The cellar in my grandparents’ farmhouse was unlike anything I’d ever encountered as a child. It took years before I summoned up the courage to venture down there alone. The cellar door was right beside my grandmother’s table of home baked pies and cakes in their dining room. It looked like every other door in the house, but when you opened it, your eyes adjusted to the dark and you smelled dirt. The entry was about as big as an elevator shaft and the unfinished walls were filled with canned peaches, green beans, okra, peas, tomatoes, and berries. You could always tell what crop came in well that year just by the Mason jars that lined the makeshift shelves.
My petite grandmother stood only 4’ 11”, yet she commanded her garden like a seasoned conductor presiding over an orchestra. Once the fruit of the land was ripe for picking, she loaded up every empty bowl in the kitchen. Some of the vegetables she cooked within days; the rest she canned for the long winters. The wooden stairs leading down to the cellar were so narrow that I always made my way down them backwards, feeling as if I were really descending a ladder. A single light bulb hung in the middle of the room and I shuddered to think of it burning out while I was down there alone. The cellar walls framing the house were wooden, but the inner walls were made of dirt. Besides a washer, the cellar held a lot of, well, junk. Even the small spaces between the top of the dirt wall and the wooden floors above were filled with boxes, catalogs, magazines and anything else that cold be wedged in.
My grandparents worked their 40-acre tobacco farm while raising five children. With many lean years, they had no choice but to be resourceful. However, my grandmother was so skilled in this area, that she took it to a new level. Simply put, she was a packrat. She had plans for many things that she saved, using empty egg cartons for seedlings in the spring and tin coffee cans to hold buttons and other trinkets. But some things she saved “just in case” they could be used in the future. My grandmother saw every nook and cranny in that 1940’s farmhouse as an invitation to store something.
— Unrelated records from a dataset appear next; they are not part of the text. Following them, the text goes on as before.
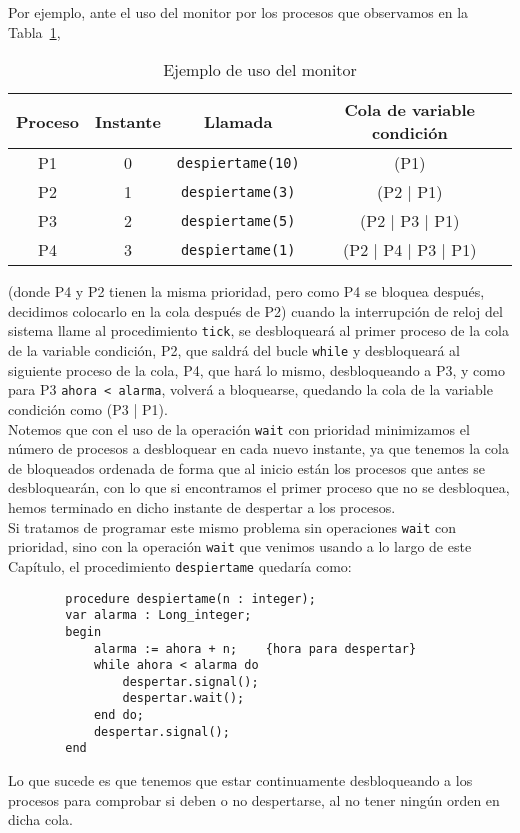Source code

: \begin{ejemplo}
    Por ejemplo, ante el uso del monitor por los procesos que observamos en la Tabla~\ref{tab:ejm_uso_monitor},
    \begin{table}
    \centering
    \begin{tabular}{|c|c|c|c|}
        \hline
        Proceso & Instante & Llamada & Cola de variable condición \\
        \hline
        P1 & 0 & \verb|despiertame(10)| & (P1) \\
        \hline
        P2 & 1 & \verb|despiertame(3)| & (P2 | P1) \\
        \hline
        P3 & 2 & \verb|despiertame(5)| & (P2 | P3 | P1) \\
        \hline
        P4 & 3 & \verb|despiertame(1)| & (P2 | P4 | P3 | P1) \\
        \hline
    \end{tabular}
    \caption{Ejemplo de uso del monitor}
    \label{tab:ejm_uso_monitor}
    \end{table}
    (donde P4 y P2 tienen la misma prioridad, pero como P4 se bloquea después, decidimos colocarlo en la cola después de P2) cuando la interrupción de reloj del sistema llame al procedimiento \verb|tick|, se desbloqueará al primer proceso de la cola de la variable condición, P2, que saldrá del bucle \verb|while| y desbloqueará al siguiente proceso de la cola, P4, que hará lo mismo, desbloqueando a P3, y como para P3 \verb|ahora < alarma|, volverá a bloquearse, quedando la cola de la variable condición como (P3 | P1).\\

    Notemos que con el uso de la operación \verb|wait| con prioridad minimizamos el número de procesos a desbloquear en cada nuevo instante, ya que tenemos la cola de bloqueados ordenada de forma que al inicio están los procesos que antes se desbloquearán, con lo que si encontramos el primer proceso que no se desbloquea, hemos terminado en dicho instante de despertar a los procesos.\\

    Si tratamos de programar este mismo problema sin operaciones \verb|wait| con prioridad, sino con la operación \verb|wait| que venimos usando a lo largo de este Capítulo, el procedimiento \verb|despiertame| quedaría como:
    \begin{verbatim}
        procedure despiertame(n : integer);
        var alarma : Long_integer;
        begin
            alarma := ahora + n;    {hora para despertar}
            while ahora < alarma do 
                despertar.signal();
                despertar.wait();
            end do;
            despertar.signal();
        end
    \end{verbatim}
    Lo que sucede es que tenemos que estar continuamente desbloqueando a los procesos para comprobar si deben o no despertarse, al no tener ningún orden en dicha cola.
\end{ejemplo}

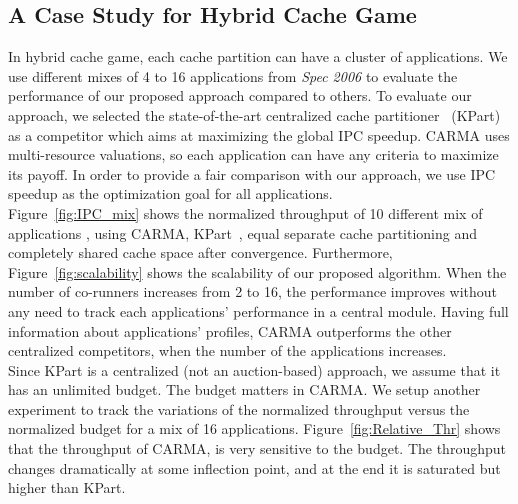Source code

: \vspace{-1\baselineskip}
\subsection{A Case Study for Hybrid Cache Game}
\indent In hybrid cache game, each cache partition can have a cluster of applications. We use different mixes of 4 to 16 applications from \textit{Spec 2006} to evaluate the performance of our proposed approach compared to others. To evaluate our approach, we selected the state-of-the-art centralized cache partitioner~\cite{8327002} (KPart) as a competitor which aims at maximizing the global IPC speedup. CARMA uses multi-resource valuations, so each application can have any criteria to maximize its payoff. In order to provide a fair comparison with our approach, we use IPC speedup as the optimization goal for all applications.\\%
\indent Figure~\ref{fig:IPC_mix} shows the normalized throughput of 10 different mix of applications \cite{srikantaiah2011morphcache}, using CARMA, KPart~\cite{8327002}, equal separate cache partitioning and completely shared cache space after convergence. Furthermore, Figure~\ref{fig:scalability} shows the scalability of our proposed algorithm. When the number of co-runners increases from 2 to 16, the performance improves without any need to track each applications' performance in a central module. Having full information about applications' profiles, CARMA outperforms the other centralized competitors, when the number of the applications increases.\\
\indent Since KPart is a centralized (not an auction-based) approach, we assume that it has an unlimited budget. The budget matters in CARMA. We setup another experiment to track the variations of the normalized throughput versus the normalized budget for a mix of 16 applications. Figure~\ref{fig:Relative_Thr} shows that the throughput of CARMA, is very sensitive to the budget. The throughput changes dramatically at some inflection point, and at the end it is saturated but higher than KPart.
I can’t help but think of that cellar when I look around my parents’ basement today. Since my Father inherited my grandmother’s packrat gene, the basement holds things that predate me. A wheel balance he bought in the 1970’s, my grandfather’s CB radio equipment, car ramps & an oil pan he used to change the oil in our cars, telephones he once installed while running his own business 25 years ago, and enough handwritten notes to rival a Sears catalog.
My Father saw a piece of exposed wood as the perfect spot to drive a nail so he could hang a garden tool, a broken birdhouse or an old curling iron due for repair. Dust masks, a fan and yards of coiled rope sit quietly beside power drills, rubber tubing and tin coffee cans of screws. I even found an album of love songs my sister threw away as a teenager.
But for all the flak my Dad got for saving everything, there is one good thing about being a packrat. If you dig a little deeper, you may even find a treasure. I discovered handwritten letters to my Dad from a friend who used to mentor him in Virginia and cards we gave our parents as children. And deep in a box, beside that wheel balance and old papers, I found a gift my Father had given my grandmother in 1960. He had just joined the Air Force to see the world. My grandfather understood his son’s decision perfectly, but my grandmother struggled with it. Her only son left the farm and headed to Lackland Air Force Base in Texas. Before he continued his training in Biloxi, Mississippi, my Father gave her an Air Force flag with a poem printed on it.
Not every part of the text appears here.